Study material:
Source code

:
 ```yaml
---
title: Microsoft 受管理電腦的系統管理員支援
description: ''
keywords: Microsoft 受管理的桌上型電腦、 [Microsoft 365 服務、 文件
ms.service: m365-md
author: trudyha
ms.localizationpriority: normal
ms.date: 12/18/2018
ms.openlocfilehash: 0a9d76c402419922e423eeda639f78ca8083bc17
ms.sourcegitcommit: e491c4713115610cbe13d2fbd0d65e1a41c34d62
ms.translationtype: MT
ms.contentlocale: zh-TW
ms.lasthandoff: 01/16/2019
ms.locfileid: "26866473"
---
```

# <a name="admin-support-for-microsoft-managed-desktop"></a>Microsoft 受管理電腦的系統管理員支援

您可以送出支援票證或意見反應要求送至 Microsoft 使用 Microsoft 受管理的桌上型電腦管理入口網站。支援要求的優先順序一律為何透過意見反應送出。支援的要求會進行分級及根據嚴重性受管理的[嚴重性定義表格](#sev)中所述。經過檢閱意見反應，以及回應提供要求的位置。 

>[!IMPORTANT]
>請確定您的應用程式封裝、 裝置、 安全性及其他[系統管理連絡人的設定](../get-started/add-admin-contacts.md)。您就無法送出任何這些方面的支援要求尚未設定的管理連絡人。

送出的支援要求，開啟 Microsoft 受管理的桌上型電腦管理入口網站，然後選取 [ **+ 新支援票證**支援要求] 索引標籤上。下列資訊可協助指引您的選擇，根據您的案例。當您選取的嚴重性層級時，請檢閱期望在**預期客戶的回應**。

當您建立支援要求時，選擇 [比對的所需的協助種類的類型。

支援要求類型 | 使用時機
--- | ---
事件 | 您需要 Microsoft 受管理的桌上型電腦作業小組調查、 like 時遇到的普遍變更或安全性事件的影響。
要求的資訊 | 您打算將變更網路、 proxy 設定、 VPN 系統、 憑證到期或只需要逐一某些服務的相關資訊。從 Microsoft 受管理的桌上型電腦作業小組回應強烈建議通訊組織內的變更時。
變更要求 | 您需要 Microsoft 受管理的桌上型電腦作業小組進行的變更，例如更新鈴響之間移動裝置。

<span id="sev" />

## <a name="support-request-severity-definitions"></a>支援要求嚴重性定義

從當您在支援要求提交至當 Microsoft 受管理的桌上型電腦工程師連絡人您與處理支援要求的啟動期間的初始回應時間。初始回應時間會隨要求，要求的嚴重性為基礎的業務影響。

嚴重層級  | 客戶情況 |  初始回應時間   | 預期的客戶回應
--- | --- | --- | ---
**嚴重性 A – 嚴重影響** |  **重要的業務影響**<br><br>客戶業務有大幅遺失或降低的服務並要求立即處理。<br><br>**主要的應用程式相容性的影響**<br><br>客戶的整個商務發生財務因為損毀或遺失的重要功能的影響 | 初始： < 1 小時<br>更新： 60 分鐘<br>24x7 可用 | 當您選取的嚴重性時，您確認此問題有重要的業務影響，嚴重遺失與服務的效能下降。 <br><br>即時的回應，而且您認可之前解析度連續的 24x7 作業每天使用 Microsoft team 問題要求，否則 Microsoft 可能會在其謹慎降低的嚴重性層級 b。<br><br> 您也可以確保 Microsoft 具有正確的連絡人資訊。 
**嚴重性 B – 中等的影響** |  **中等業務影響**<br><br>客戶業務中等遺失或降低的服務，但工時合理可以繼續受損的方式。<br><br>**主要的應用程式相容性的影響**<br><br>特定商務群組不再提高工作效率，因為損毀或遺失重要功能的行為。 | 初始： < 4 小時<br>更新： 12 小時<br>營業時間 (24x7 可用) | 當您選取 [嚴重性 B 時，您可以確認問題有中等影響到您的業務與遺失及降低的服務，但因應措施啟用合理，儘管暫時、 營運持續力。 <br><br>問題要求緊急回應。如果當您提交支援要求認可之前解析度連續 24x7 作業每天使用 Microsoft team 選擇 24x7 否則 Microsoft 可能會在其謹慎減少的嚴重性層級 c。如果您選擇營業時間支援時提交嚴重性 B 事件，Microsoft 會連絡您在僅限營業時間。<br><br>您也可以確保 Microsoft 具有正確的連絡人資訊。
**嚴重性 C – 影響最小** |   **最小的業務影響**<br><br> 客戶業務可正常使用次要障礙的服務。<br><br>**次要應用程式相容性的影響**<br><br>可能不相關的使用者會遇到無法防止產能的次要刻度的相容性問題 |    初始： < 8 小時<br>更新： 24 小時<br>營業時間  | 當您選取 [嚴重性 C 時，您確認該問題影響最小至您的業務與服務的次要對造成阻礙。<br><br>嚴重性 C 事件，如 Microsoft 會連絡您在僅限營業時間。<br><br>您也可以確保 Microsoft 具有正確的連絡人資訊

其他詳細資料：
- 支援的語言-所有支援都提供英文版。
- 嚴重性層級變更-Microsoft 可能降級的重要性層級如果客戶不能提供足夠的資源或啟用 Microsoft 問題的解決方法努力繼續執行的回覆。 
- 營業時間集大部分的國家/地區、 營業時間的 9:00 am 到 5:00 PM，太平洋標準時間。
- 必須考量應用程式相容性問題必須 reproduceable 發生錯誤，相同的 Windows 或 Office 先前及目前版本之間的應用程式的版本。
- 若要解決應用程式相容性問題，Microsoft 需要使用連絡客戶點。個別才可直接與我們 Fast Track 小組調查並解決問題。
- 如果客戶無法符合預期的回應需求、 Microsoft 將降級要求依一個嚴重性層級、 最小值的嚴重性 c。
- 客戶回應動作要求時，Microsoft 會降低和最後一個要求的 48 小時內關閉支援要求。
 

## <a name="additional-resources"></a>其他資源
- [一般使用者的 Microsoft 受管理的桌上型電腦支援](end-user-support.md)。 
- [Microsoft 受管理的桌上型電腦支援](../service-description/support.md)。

What the task asks:
Search the material for the string "受管理的桌上型電腦支援" and return each line that has it.

Completed task:
- [一般使用者的 Microsoft 受管理的桌上型電腦支援](end-user-support.md)。 
- [Microsoft 受管理的桌上型電腦支援](../service-description/support.md)。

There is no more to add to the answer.